Here the ads are more overpowering, though
only three of the 19 free-to-air stations in my area are focussing seriously on
the contest. Two of the three are owned by contenders.
In previous elections the streetscape was
curtained and spanned by gaudy banners, the roads blocked by paid
paramilitary-style motorcycle gangs roaring support for candidates.
This time local authorities are curbing
excesses, though things may change when the campaign gets underway for the
presidential election on 9 July. That’s the big one – the parliamentary seats
are a sideshow.
Outsiders
often assume religion drives Indonesian politics and society. Faith is a
powerful force, but it runs far behind nationalism. Proof is in the ballot box.
The
principal Islamic movement Partai Keadilan Sejahtera scored under eight
per cent at the 2009 election. The name
translates as justice and prosperity, but its elected members have since proved
to be as sleazy and graft-ridden as the rest in a country ranked 114 on
Transparency International’s corruption perception index. (Australia is in ninth place, NZ at the top.)
Politicians
using Islamic props like the Ka’aba and headscarf just bump along the bottom
when compared to those draped in the secular red and white national flag.
After
proclaiming independence in 1945 Indonesians led by first president Soekarno
fought a brutal four-year guerrilla war against the stubborn colonial Dutch.

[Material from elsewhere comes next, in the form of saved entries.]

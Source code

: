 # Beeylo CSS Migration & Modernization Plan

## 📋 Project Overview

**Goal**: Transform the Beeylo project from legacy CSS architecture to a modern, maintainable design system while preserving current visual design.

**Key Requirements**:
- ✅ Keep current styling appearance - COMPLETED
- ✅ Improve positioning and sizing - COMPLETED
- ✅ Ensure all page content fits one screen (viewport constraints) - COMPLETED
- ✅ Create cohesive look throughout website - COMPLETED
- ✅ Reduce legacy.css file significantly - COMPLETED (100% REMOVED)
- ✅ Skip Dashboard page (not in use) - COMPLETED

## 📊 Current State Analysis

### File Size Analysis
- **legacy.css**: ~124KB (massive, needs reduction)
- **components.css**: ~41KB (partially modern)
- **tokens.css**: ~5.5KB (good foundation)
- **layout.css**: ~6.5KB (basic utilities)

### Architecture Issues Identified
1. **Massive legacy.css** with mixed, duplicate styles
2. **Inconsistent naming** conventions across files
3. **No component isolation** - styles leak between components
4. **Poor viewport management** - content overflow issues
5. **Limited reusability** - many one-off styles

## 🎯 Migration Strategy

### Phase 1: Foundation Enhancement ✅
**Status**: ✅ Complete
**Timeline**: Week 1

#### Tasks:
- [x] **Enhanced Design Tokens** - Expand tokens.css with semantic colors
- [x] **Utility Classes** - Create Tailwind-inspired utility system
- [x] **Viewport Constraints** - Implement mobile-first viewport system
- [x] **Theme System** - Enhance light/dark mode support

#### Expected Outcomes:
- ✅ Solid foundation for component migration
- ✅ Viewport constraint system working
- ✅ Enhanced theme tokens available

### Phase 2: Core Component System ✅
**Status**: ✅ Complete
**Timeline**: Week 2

The revolutionaries’ success still stiffens spines.
Those who
knew Soekarno (he was deposed in 1965, the ‘year of living dangerously’) recall
a charismatic leader mesmerising millions with soaring oratory, but a flawed
economist, toppled by the army that hated his dalliance with communism.
His
vanquisher, General Soeharto maintained ruthless control of the nation through
his army-backed Orde Baru (New Order) administration, till a popular
uprising in 1998 when the economy crashed.
By getting
into democracy first Indonesia has avoided the violent dissent now flaring in
the Middle East.
Megawati
Soekarnoputri, 67, Soekarno’s daughter by the third of his nine wives,
apparently believes she’s destined to lead the nation of 240 million as head of
the Democratic Party of Struggle (PDI-P).
The party
came third in the 2009 legislative elections but the people, not the
politicians, choose the president. In a
largely policy-free campaign electors will back personalities they recognise.
The polls
are clear; if Megawati stands she’ll lose.
She was president between 2001 2004, but her term was a yawn and she was
widely seen as a puppet of the military.
Since then
she has been defeated twice by former general Susilo Bambang Yudhoyono (SBY).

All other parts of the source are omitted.